During his early years at the helm, Permanent Portfolio lagged competitors who loaded up with soaring technology stocks. But Cuggino's fund has proved ideally suited for the harsh markets of recent times. For the decade ending in August, Permanent Portfolio returned 10% annually, more than 5 percentage points ahead of the

S&P 500

, according to Morningstar. While the S&P dropped 11.4% in the first eight months of 2008, Cuggino's fund gained 1.8%.

"We are designed for conservative investors who want to preserve their assets and achieve some growth," says Cuggino.

Academic researchers have long urged investors to spread their bets. Broad diversification can help to limit losses in downturns, the researchers have argued. Cuggino follows the academic advice -- and takes it to an extreme. His fund is one of a small number of extreme diversifiers that go well beyond holding a narrow collection of stocks or bonds. As the academics have promised, the broad funds have proved resilient in the market downturn.
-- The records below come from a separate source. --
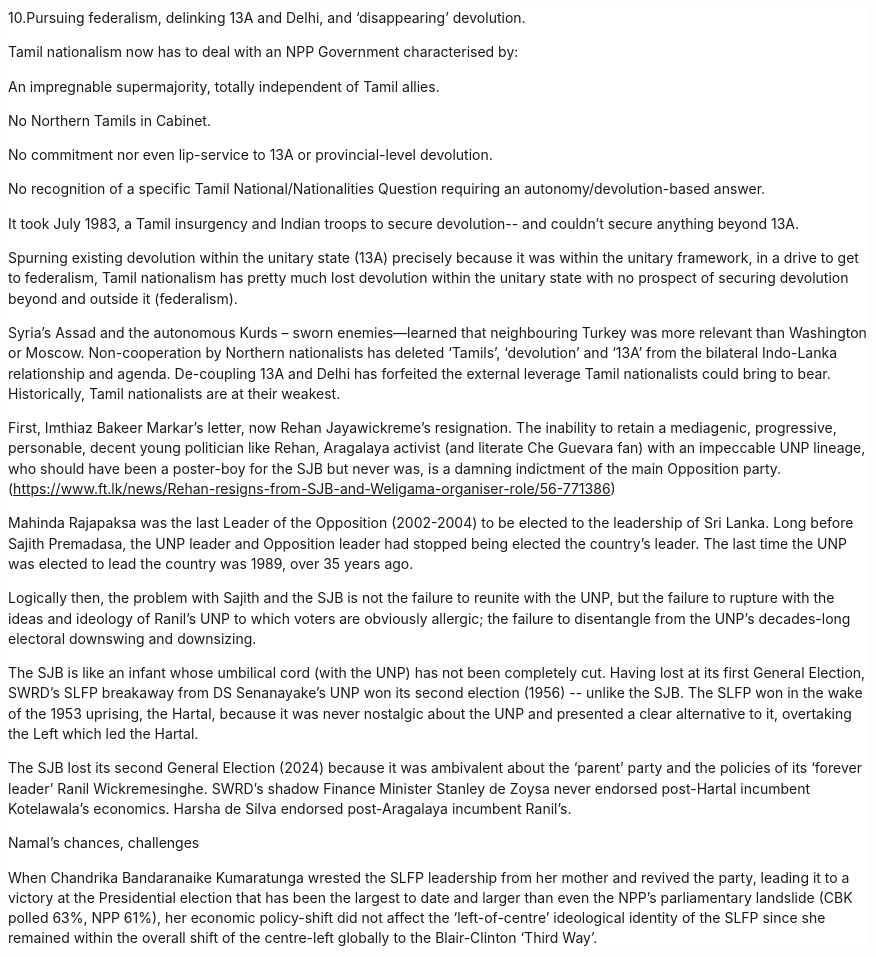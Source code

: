10.Pursuing federalism, delinking 13A and Delhi, and ‘disappearing’ devolution.

Tamil nationalism now has to deal with an NPP Government characterised by:

An impregnable supermajority, totally independent of Tamil allies.

No Northern Tamils in Cabinet.

No commitment nor even lip-service to 13A or provincial-level devolution.

No recognition of a specific Tamil National/Nationalities Question requiring an autonomy/devolution-based answer.

It took July 1983, a Tamil insurgency and Indian troops to secure devolution-- and couldn’t secure anything beyond 13A.

Spurning existing devolution within the unitary state (13A) precisely because it was within the unitary framework, in a drive to get to federalism, Tamil nationalism has pretty much lost devolution within the unitary state with no prospect of securing devolution beyond and outside it (federalism).

Syria’s Assad and the autonomous Kurds – sworn enemies—learned that neighbouring Turkey was more relevant than Washington or Moscow. Non-cooperation by Northern nationalists has deleted ‘Tamils’, ‘devolution’ and ‘13A’ from the bilateral Indo-Lanka relationship and agenda. De-coupling 13A and Delhi has forfeited the external leverage Tamil nationalists could bring to bear. Historically, Tamil nationalists are at their weakest.

First, Imthiaz Bakeer Markar’s letter, now Rehan Jayawickreme’s resignation. The inability to retain a mediagenic, progressive, personable, decent young politician like Rehan, Aragalaya activist (and literate Che Guevara fan) with an impeccable UNP lineage, who should have been a poster-boy for the SJB but never was, is a damning indictment of the main Opposition party. (https://www.ft.lk/news/Rehan-resigns-from-SJB-and-Weligama-organiser-role/56-771386)

Mahinda Rajapaksa was the last Leader of the Opposition (2002-2004) to be elected to the leadership of Sri Lanka. Long before Sajith Premadasa, the UNP leader and Opposition leader had stopped being elected the country’s leader. The last time the UNP was elected to lead the country was 1989, over 35 years ago.

Logically then, the problem with Sajith and the SJB is not the failure to reunite with the UNP, but the failure to rupture with the ideas and ideology of Ranil’s UNP to which voters are obviously allergic; the failure to disentangle from the UNP’s decades-long electoral downswing and downsizing.

The SJB is like an infant whose umbilical cord (with the UNP) has not been completely cut. Having lost at its first General Election, SWRD’s SLFP breakaway from DS Senanayake’s UNP won its second election (1956) -- unlike the SJB. The SLFP won in the wake of the 1953 uprising, the Hartal, because it was never nostalgic about the UNP and presented a clear alternative to it, overtaking the Left which led the Hartal.

The SJB lost its second General Election (2024) because it was ambivalent about the ‘parent’ party and the policies of its ‘forever leader’ Ranil Wickremesinghe. SWRD’s shadow Finance Minister Stanley de Zoysa never endorsed post-Hartal incumbent Kotelawala’s economics. Harsha de Silva endorsed post-Aragalaya incumbent Ranil’s.

Namal’s chances, challenges

When Chandrika Bandaranaike Kumaratunga wrested the SLFP leadership from her mother and revived the party, leading it to a victory at the Presidential election that has been the largest to date and larger than even the NPP’s parliamentary landslide (CBK polled 63%, NPP 61%), her economic policy-shift did not affect the ‘left-of-centre’ ideological identity of the SLFP since she remained within the overall shift of the centre-left globally to the Blair-Clinton ‘Third Way’.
Much of Permanent Portfolio's success can be attributed to its careful selection of assets that complement one another. For example, the fund's gold holdings sometimes rise when stocks are falling. Swiss francs may climb when Treasuries dip. During the fund's history, each asset in the portfolio has suffered more than one bear market. But there has never been a time when all the assets have dropped at once. That explains why the fund has not recorded a losing year since 1994.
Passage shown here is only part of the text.